My question is, why is there more power dissipated in a circuit with a smaller resistance? A smaller resistance means there is a higher relaxation time. A higher relaxation time means the electrons collide less frequently with the lattice structure. Shouldn't this mean less energy transferred per unit time since the frequency of collisions must be somehow proportional to the rate of energy transfer?

I feel that I am close to finding an answer, but I cannot fully explain it: In a resistor (compared to a wire), the resistivity is high and the relaxation time is low and so is the drift velocity. Now, because the relaxation time is low, the frequency of collisions must be high. So a lot of collisions occur, but they occur when the electrons didn't really have much time to accelerate. Whereas in a wire, the electrons are moving so much faster, and while they don't collide frequently, a-lot of energy is transferred to the lattice ions as the electrons themselves have so much speed and kinetic energy varies with the square of the speed. In other words, the speed effect outplays the decreased frequency of collisions effect. How can we show that mathematically, if that is the correct line of reasoning?
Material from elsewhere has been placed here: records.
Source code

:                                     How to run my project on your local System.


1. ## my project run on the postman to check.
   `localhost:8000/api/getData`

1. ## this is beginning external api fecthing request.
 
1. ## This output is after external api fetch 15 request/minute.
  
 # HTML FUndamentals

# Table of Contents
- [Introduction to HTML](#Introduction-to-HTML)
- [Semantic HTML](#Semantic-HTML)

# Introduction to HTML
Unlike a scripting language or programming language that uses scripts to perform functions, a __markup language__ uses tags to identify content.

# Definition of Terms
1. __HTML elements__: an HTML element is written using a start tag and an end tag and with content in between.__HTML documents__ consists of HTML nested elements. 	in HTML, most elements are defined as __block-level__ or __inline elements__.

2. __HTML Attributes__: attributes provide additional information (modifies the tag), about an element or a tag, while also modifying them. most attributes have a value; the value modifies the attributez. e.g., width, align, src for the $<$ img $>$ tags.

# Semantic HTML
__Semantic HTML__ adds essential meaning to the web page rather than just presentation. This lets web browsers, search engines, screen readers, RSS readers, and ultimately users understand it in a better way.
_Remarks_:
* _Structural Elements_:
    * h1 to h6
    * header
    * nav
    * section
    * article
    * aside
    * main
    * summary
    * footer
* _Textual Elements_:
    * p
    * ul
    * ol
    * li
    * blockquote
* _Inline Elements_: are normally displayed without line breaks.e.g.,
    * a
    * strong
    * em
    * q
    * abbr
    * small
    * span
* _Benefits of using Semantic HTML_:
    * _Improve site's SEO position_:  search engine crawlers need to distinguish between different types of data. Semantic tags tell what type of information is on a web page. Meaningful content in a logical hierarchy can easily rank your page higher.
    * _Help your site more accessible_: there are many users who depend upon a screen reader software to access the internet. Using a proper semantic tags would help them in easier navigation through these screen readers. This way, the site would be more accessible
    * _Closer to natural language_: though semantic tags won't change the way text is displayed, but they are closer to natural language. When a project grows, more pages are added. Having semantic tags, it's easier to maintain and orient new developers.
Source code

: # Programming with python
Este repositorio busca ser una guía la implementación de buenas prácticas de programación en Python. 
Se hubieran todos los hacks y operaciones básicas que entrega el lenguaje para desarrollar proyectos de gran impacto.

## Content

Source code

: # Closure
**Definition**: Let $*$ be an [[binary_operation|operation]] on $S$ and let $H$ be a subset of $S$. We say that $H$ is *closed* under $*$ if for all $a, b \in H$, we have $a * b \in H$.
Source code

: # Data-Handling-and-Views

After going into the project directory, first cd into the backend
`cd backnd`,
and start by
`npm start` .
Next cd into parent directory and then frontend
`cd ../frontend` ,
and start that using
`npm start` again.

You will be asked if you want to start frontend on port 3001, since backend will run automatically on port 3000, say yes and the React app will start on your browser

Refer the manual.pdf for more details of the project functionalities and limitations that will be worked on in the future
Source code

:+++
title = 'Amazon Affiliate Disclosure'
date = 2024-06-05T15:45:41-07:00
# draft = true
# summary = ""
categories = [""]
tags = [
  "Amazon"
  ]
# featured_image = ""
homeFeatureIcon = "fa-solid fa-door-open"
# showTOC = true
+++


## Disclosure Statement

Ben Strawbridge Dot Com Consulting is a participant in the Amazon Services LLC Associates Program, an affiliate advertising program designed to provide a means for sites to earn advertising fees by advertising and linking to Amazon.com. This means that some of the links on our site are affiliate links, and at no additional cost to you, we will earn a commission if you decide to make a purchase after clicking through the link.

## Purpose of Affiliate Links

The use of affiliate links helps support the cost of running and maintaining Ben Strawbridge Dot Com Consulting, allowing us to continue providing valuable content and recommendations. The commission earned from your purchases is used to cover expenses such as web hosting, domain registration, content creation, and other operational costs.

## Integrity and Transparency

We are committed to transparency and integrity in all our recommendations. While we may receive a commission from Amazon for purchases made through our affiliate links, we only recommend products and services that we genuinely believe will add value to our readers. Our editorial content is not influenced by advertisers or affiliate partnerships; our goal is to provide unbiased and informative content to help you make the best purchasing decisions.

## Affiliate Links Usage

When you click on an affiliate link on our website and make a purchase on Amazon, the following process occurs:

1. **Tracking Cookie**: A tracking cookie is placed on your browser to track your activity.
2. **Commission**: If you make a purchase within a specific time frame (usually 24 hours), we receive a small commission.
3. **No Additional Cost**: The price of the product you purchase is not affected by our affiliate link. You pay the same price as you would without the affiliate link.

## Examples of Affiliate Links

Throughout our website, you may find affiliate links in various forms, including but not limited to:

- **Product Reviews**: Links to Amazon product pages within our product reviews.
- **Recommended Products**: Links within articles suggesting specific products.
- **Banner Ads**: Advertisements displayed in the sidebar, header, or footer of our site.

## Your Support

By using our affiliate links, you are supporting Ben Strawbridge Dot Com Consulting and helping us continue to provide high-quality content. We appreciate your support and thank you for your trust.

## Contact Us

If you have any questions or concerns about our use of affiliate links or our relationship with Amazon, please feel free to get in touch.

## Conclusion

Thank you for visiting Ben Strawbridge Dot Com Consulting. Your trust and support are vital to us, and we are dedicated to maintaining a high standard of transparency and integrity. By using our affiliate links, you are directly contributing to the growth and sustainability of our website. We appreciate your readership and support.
Another potential explanation is that the relaxation time in the copper wire (relative to a resistor) actually decreases but N, the charge carrier density increases by a greater factor, and thus the total resistivity decreases even though the relaxation time decreased. As the relaxation time decreased we can use this to reason why the power is greater (more frequent collisions).

Answer 1

First, you have to look at your starting assumptions. It is not generally true that there is more power in a circuit with a smaller resistance. So we need to examine the circumstances where it is true and where it is not true to see if we can discover any hints.

It is not true that there is more power in a circuit with a smaller resistance when the two circuits are supplied by identical current sources. In such a case the circuit with the smaller resistance has a lower power. The current is the same in both cases, but the voltage is lower in the low-resistance circuit, and hence macroscopically $P=IV$ leads to lower power.
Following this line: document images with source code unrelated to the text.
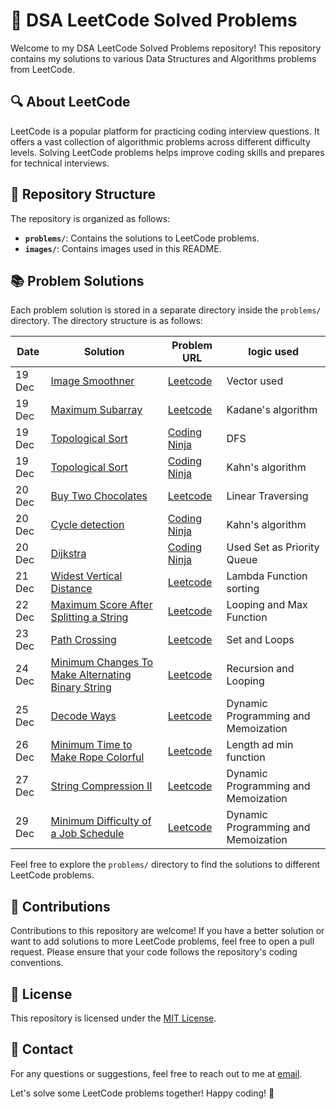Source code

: # 🚀 DSA LeetCode Solved Problems

Welcome to my DSA LeetCode Solved Problems repository! This repository contains my solutions to various Data Structures and Algorithms problems from LeetCode.

## 🔍 About LeetCode

LeetCode is a popular platform for practicing coding interview questions. It offers a vast collection of algorithmic problems across different difficulty levels. Solving LeetCode problems helps improve coding skills and prepares for technical interviews.

## 📁 Repository Structure

The repository is organized as follows:

- **`problems/`**: Contains the solutions to LeetCode problems.
- **`images/`**: Contains images used in this README.

## 📚 Problem Solutions

Each problem solution is stored in a separate directory inside the `problems/` directory. The directory structure is as follows:

| Date   | Solution                                                                                                             | Problem URL                                                                                                                                                                                                                             | logic used         |
| ------ | -------------------------------------------------------------------------------------------------------------------- | --------------------------------------------------------------------------------------------------------------------------------------------------------------------------------------------------------------------------------------- | ------------------ |
| 19 Dec | [Image Smoothner](https://github.com/sangam2109/DSA-LEETCODE-PRACTICE/blob/main/day%203/Image%20smoothner.cpp)       | [Leetcode ](https://leetcode.com/problems/image-smoother)                                                                                                                                                                               | Vector used        |
| 19 Dec | [ Maximum Subarray ](https://github.com/sangam2109/DSA-LEETCODE-PRACTICE/blob/main/day%203/Kadane's%20algorithm.cpp) | [Leetcode ](https://leetcode.com/problems/maximum-subarray/)                                                                                                                                                                            | Kadane's algorithm |
| 19 Dec | [ Topological Sort ](./day%203/Topological%20sort%20dfs.cpp)                                                         | [Coding Ninja](https://www.codingninjas.com/studio/problems/topological-sort_982938?topList=love-babbar-dsa-sheet-problems&leftPanelTab=0&utm_source=youtube&utm_medium=affiliate&utm_campaign=Lovebabbar&leftPanelTabValue=SUBMISSION) | DFS                |
| 19 Dec | [ Topological Sort ](./day%203/Topological%20sort%20Kahn's%20algo.cpp)                                               | [Coding Ninja](https://www.codingninjas.com/studio/problems/topological-sort_982938?topList=love-babbar-dsa-sheet-problems&leftPanelTab=0&utm_source=youtube&utm_medium=affiliate&utm_campaign=Lovebabbar&leftPanelTabValue=SUBMISSION) | Kahn's algorithm   |
| 20 Dec | [ Buy Two Chocolates ](./day04/BuyChoco.cpp)                                                                          | [Leetcode](https://leetcode.com/problems/buy-two-chocolates/)                                                                                                                                                                           | Linear Traversing  |
| 20 Dec | [ Cycle detection ](./day04/Cycledetection.cpp)                                                                       | [Coding Ninja](https://www.codingninjas.com/studio/problems/detect-cycle-in-a-directed-graph_1062626?leftPanelTab=0&utm_source=youtube&utm_medium=affiliate&utm_campaign=Lovebabbar&leftPanelTabValue=SUBMISSION)                           | Kahn's algorithm   |
| 20 Dec | [ Dijkstra ](./day04/Dijkastra.cpp)                                                                       | [Coding Ninja](https://www.codingninjas.com/studio/problems/dijkstra-s-shortest-path_920469?leftPanelTab=0&utm_source=youtube&utm_medium=affiliate&utm_campaign=Lovebabbar&leftPanelTabValue=SUBMISSION)                           | Used Set as Priority Queue  |
| 21 Dec | [ Widest Vertical Distance ](./day05/Widestverticaldistance.cpp)                                                                          | [Leetcode](https://leetcode.com/problems/widest-vertical-area-between-two-points-containing-no-points/)      | Lambda Function sorting        
| 22 Dec | [ Maximum Score After Splitting a String ](./day06/Maximum%20Score%20After%20Splitting%20a%20String.cpp)                                                                          | [Leetcode](https://leetcode.com/problems/maximum-score-after-splitting-a-string/)      | Looping and Max Function 
| 23 Dec | [ Path Crossing ](./day07/Path%20Crossing.cpp) | [Leetcode](https://leetcode.com/problems/path-crossing/)      | Set and Loops |
| 24 Dec | [ Minimum Changes To Make Alternating Binary String ](./day08/Minimum%20Changes%20To%20Make%20Alternating%20Binary%20String.cpp)     | [Leetcode](https://leetcode.com/problems/minimum-changes-to-make-alternating-binary-string/description/) | Recursion and Looping 
| 25 Dec | [ Decode Ways ](./day09/Decode%20Ways.cpp)                                                                          | [Leetcode](https://leetcode.com/problems/decode-ways/description/)      | Dynamic Programming and Memoization  
| 26 Dec | [ Minimum Time to Make Rope Colorful ](./day010/Minimum%20Time%20to%20Make%20Rope%20Colorful.cpp)                                                                          | [Leetcode](https://leetcode.com/problems/minimum-time-to-make-rope-colorful/description/)      | Length ad min function    
| 27 Dec | [ String Compression II ](./day011/String%20Compression%20II.cpp)                                                                          | [Leetcode](https://leetcode.com/problems/string-compression-ii/description/)      | Dynamic Programming and Memoization  
| 29 Dec | [ Minimum Difficulty of a Job Schedule ](./day012/Minimum%20Difficulty%20of%20a%20Job%20Schedule.cpp)                                                                          | [Leetcode](https://leetcode.com/problems/minimum-difficulty-of-a-job-schedule/description/?envType=daily-question&envId=2023-12-29)      | Dynamic Programming and Memoization  

Feel free to explore the `problems/` directory to find the solutions to different LeetCode problems.

## 🤝 Contributions

Contributions to this repository are welcome! If you have a better solution or want to add solutions to more LeetCode problems, feel free to open a pull request. Please ensure that your code follows the repository's coding conventions.

## 📜 License

This repository is licensed under the [MIT License](LICENSE).

## 📧 Contact

For any questions or suggestions, feel free to reach out to me at [email](mailto:arorasam2109@gmail.com).

Let's solve some LeetCode problems together! Happy coding! 🎉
It is true that there is more power in a circuit with a smaller resistance when the two circuits are supplied by identical voltage sources. In such a case the circuit with the smaller resistance has a higher power. The voltage is the same in both cases but the current is higher in the low resistance circuit, and hence macroscopically $P=IV$ leads to higher power.

So, the hint that we obtain is that we must focus on the current. The condition we discovered is that it is only true that the low resistance circuit provides additional power when comparing two circuits with the same fixed voltage and different current. So your question becomes how does a reduced resistivity microscopically lead to increased current for a circuit supplied by a voltage source?

Since you were focused on relaxation time in your question, let’s hypothetically fix everything else and vary only the relaxation time. A lower resistivity corresponds to a larger relaxation time. Since the circuit is using a voltage source the $E$ is fixed in $\tau \frac{-Ee}{m}=v_d$ and therefore increasing relaxation time leads to an increased drift velocity. Since we are keeping everything else constant in $I=JA=A N e v_d$ the increased drift velocity leads directly to increased current and hence the increased power.

Note that this microscopic explanation is not a general explanation. It only applies to situations where the only difference is the relaxation time, which is never the case in practice. Resistance could also be changed by increasing the wire’s cross sectional area or charge carrier density. Any or all of those would lead to an increased $I$ and hence increased power. In this case the microscopic explanation tends to obfuscate rather than clarify. There is simply no one microscopic explanation which is correct in all cases. The macroscopic explanation is generally correct and hence preferable. Any microscopic feature leading to greater current produces the same result. This is a common criticism I have of the Drude model. It complicates and obfuscates more than it clarifies. In my opinion, this topic is better addressed at the purely macroscopic level.

Answer 2

You wonder: why is there more power dissipated in a circuit with a smaller resistance?

My question: why do you wonder?

To simplify, just look at a simple wired circuit of a power source and a load resistor. Using Ohm's law, you can derive P = V^2 / R, or P = I^2 * R. So it depends on the properies of the power source, if it is a constant voltage source, power increases with a smaller resistance, but if is a constant current source, power would decrease.

More in detail, when modeling the power source as a voltage source with an added internal resistance Ri, then the output power is maximum when the load resistance matches the Ri. The, the output power decreases with smaller and with larger values for the load resistance.